(Henglein and Steets/Getty Images)
Bloomberg Businessweek
Publicado em 25 de maio de 2023 às 06h00.
Numa manhã ensolarada na cidade de Grândola, a 1 hora e meia ao sul de Lisboa, Sandy Chen sai de um Uber e se prepara para ver as cinco casas que planeja visitar hoje. À medida que Chen desce uma rua pacata na cidade de 14.000 habitantes, cachorros latem e moradores idosos, alertados pelo barulho, saem de suas casas para conferir a visitante. “Se eu comprar uma casa aqui, é capaz de ser a única pessoa chinesa na cidade”, diz ela.
Chen, aposentada que veio de Tianjin, no norte da China, está correndo para encontrar um imóvel antes que Portugal feche a porta de um programa que oferece residência e um caminho para a cidadania a estrangeiros dispostos a investir no país. Em 2021, Portugal reduziu as restrições de seu esquema de “visto de ouro” a pessoas que investirem 350.000 euros (383.000 dólares) — o simples ato de comprar uma casa já serve — e passarem pelo menos sete dias por ano no país.

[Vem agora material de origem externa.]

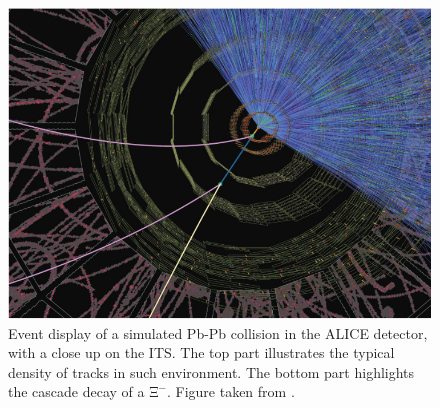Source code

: \documentclass[ALICE,manyauthors]{cernphprep}
\newcommand{\rmXiM}     {\mbox{$\mathrm{\Xi}^{-}$}\xspace}
\begin{document}
\begin{figure}[t]
	\centering
	\includegraphics[width=1\textwidth]{Figs/Chapter4/XiEventDisplay.png}
	\caption{Event display of a simulated Pb-Pb collision in the ALICE detector, with a close up on the ITS. The top part illustrates the typical density of tracks in such environment. The bottom part highlights the cascade decay of a \rmXiM. Figure taken from \cite{alicecollaborationALICEPhysicsPerformance2006}.}
	\label{fig:CascadeDecaySimu}
\end{figure}
\end{document}
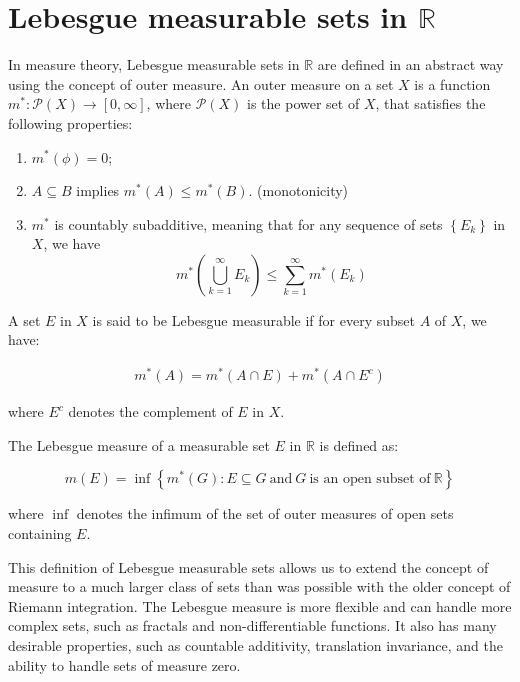\documentclass[12pt, a4paper]{article} %
\begin{document}
    
    \section{Lebesgue measurable sets in $\mathbb{R}$}   

        In measure theory, Lebesgue measurable sets in $\mathbb{R}$ are defined in an abstract way using the concept of outer measure. An outer measure on a set $X$ is a function $m^*: \mathcal{P}(X) \to [0,\infty]$, where $\mathcal{P}(X)$ is the power set of $X$, that satisfies the following properties:

       \begin{enumerate}
        \item $m^*(\phi) = 0$;
        \item $A \subseteq B$ implies $m^*(A) \leq m^*(B)$. (monotonicity)
        \item $m^*$ is countably subadditive, meaning that for any sequence of sets $\left\{E_k\right\}$ in $X$, we have \[m^*\left(\bigcup_{k=1}^{\infty} E_k\right) \leq \sum_{k=1}^{\infty}m^*(E_k)\]
       \end{enumerate}


        A set $E$ in $X$ is said to be Lebesgue measurable if for every subset $A$ of $X$, we have:

        \begin{align*}
            \boxed{m^*(A) = m^*(A \cap  E) + m^*(A \cap E^c)}
        \end{align*}

        where $E^c$ denotes the complement of $E$ in $X$.

        The Lebesgue measure of a measurable set $E$ in $\mathbb{R}$ is defined as:

        \[m(E) = \inf \left\{ m^*(G) : E \subseteq G\  \mbox{and}\ G \ \mbox{is an open subset of}\  \mathbb{R} \right\}\]
        
        where $\inf$ denotes the infimum of the set of outer measures of open sets containing $E$.
        
        This definition of Lebesgue measurable sets allows us to extend the concept of measure to a much larger class of sets than was possible with the older concept of Riemann integration. The Lebesgue measure is more flexible and can handle more complex sets, such as fractals and non-differentiable functions. It also has many desirable properties, such as countable additivity, translation invariance, and the ability to handle sets of measure zero.
\end{document}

Então, há dois meses, em meio a um descontentamento crescente com o aumento dos preços de imóveis, o governo português afirmou que acabaria com o programa assim que o Parlamento discutisse e aprovasse uma legislação revisada — provavelmente, nas próximas semanas. Contudo, se Chen assinasse um contrato e enviasse sua aplicação antes do voto dos parlamentares, ela ainda conseguiria receber um visto que permitiria a ela viver e viajar sem restrições pela União Europeia.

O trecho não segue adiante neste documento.